Rekord Bielsko-Biała – Karkonosze Jelenia Góra 2:1 (1:1)
1:0 Wróbel (23. min.)
1:1 Czerwiński (45+1. min.)
2:1 Żołna (48. min.)
Rekord: Szumera – Walaszek, Pańkowski, Kareta, Nocoń (68. Waluś), Twarkowski (63. Nowak), Czaicki (78. Sobik), Żołna, Feruga (63. Wróblewski), Wróbel (78. Kasprzak), Mucha
Spotkanie długimi fragmentami przypominało niedawną, domową konfrontację bielszczan z Cariną Gubin. Tym razem jednak nie zakończyło się podziałem punktów, a zdobyciem trzech „oczek” przez gospodarzy. Niemal od pierwszego gwizdka sędziego podopieczni Dariusza Mrózka natarli na jeleniogórzan w dużym impetem, w czym celował Szczepan Mucha. Aktywność skrzydłowego Rekordu na pełnym dystansie czasowym była godna podziwu, szkopuł w tym, że nie poszła za nią skuteczność 18-latka. Rosnącą przewagę biało-zielonych udokumentował precyzyjnym uderzeniem z pola karnego Marcin Wróbel. Nikłe prowadzenie sprawiło, iż bielszczanie znaleźli się w strefie komfortu, jakby zapominając, że do końca spotkania zostało jeszcze mnóstwo czasu. Z początku niezbyt odważnie, z czasem coraz śmielej, na bielską bramkę sunęły ataki przyjezdnych. „Rekordziści”, którzy sami ustąpili pola rywalom, zostali skarceni w doliczonym czasie gry pierwszej połowy. Po kąśliwym uderzeniu Adriana Dąbrowskiego piłka odbiła się od słupka, ale Mateusz Czerwiński zachował maksymalną czujność przy dobitce z kilku metrów.
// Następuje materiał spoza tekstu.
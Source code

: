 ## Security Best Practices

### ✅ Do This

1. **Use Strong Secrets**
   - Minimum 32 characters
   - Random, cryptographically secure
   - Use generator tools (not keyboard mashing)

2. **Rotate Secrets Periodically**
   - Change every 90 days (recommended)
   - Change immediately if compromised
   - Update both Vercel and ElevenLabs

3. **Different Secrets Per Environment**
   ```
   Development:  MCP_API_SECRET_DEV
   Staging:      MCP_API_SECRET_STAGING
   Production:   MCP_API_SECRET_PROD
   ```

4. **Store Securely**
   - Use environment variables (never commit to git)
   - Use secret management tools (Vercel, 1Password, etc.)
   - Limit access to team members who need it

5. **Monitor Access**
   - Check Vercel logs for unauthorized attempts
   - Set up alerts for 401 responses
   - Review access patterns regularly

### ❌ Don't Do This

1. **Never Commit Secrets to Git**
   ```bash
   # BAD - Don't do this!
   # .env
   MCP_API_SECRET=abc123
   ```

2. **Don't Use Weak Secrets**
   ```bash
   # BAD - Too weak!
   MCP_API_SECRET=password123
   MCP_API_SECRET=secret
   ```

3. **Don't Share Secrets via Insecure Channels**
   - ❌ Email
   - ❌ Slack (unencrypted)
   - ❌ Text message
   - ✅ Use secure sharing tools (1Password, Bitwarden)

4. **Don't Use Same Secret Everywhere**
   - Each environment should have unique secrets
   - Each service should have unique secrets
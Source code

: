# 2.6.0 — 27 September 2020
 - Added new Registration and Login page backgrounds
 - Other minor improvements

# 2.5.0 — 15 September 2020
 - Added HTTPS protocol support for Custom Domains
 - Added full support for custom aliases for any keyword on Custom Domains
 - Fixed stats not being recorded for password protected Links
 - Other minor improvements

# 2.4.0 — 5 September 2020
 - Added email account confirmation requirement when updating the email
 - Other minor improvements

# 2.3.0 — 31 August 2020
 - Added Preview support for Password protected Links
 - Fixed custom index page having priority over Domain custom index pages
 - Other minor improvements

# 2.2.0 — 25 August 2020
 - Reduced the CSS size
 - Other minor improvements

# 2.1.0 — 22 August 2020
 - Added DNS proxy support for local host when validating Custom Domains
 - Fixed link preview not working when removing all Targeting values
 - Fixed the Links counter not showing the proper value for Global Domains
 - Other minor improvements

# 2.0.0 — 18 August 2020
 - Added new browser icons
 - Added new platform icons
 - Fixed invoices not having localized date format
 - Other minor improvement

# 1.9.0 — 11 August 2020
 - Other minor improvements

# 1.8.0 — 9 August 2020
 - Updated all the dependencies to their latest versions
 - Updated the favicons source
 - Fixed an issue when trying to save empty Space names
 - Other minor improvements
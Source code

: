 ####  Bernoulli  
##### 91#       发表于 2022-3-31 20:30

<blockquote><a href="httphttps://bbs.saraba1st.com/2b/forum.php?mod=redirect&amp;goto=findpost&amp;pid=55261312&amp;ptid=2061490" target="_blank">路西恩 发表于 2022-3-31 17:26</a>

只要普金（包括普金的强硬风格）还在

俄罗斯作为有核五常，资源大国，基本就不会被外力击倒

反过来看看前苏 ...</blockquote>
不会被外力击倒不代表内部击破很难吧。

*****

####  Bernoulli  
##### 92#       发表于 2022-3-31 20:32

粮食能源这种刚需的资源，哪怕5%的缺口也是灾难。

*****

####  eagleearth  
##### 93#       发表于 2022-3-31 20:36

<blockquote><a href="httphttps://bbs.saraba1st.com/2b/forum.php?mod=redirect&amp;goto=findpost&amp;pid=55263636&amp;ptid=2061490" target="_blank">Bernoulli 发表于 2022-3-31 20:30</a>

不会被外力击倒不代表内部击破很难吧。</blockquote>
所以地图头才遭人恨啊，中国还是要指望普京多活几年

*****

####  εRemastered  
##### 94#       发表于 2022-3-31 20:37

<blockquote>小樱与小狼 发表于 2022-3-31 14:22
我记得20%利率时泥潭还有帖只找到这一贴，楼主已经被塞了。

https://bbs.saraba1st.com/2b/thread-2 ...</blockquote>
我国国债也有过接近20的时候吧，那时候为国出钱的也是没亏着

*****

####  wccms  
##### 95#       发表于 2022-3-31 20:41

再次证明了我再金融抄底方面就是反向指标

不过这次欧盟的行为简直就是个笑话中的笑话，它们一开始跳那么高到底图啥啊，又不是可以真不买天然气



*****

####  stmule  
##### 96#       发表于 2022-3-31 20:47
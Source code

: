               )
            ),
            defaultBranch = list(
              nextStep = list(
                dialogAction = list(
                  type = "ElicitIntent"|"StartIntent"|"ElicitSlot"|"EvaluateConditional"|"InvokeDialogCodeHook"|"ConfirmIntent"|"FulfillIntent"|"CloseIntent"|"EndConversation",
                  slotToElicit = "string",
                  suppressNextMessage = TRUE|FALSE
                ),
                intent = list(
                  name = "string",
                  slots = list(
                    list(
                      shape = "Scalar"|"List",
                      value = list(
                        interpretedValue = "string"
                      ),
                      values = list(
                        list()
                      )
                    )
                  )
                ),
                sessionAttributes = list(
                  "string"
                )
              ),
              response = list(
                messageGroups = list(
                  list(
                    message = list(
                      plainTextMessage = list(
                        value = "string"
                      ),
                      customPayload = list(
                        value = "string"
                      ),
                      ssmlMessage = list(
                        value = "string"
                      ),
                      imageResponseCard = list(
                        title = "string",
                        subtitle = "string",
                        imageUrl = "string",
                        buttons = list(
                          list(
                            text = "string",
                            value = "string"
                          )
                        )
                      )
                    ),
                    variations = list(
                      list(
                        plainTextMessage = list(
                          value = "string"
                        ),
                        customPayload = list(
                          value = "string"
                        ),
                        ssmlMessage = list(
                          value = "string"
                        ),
W drugiej części, choć toczonej w nierównym tempie, dominowała obustronna ofensywa. Jeden z pierwszych w ataków „rekordzistów” zakończył się golem, nieustępliwego w polu karnym, Kamila Żołny. Nikt z obecnych na trybunach nie przypuszczał wówczas, że będzie to pierwsze i ostatnie trafienie w tej odsłonie. Okazji do zmiany wyniku nie brakowało graczom Rekordu i Karkonoszy. Piłkarze obu zespołów zawodzili strzelecko, a i bramkarze należycie wywiązywali się ze swoich obowiązków. Wojciech Fościak strzegący bramki gości zaliczył kilka spektakularnych interwencji, równie efektownych, jak niektóre z „pudeł” gospodarzy.
Mimo tych mankamentów chwała zawodnikom obu zespołów za stworzenie całkiem żywego, dynamicznego widowiska, co zważywszy na koniec sezonu wcale nie było takie oczywiste. Wprawdzie dla „rekordzistów” ligowy sezon dobiegł końca, ale ostatni akt sezonu rozegrany zostanie w najbliższą środę. Na obiekcie katowickiego „Kolejarza” biało-zieloni zagrają w obronie Pucharu Polski w Śląskim ZPN, z rezerwami GKS-u.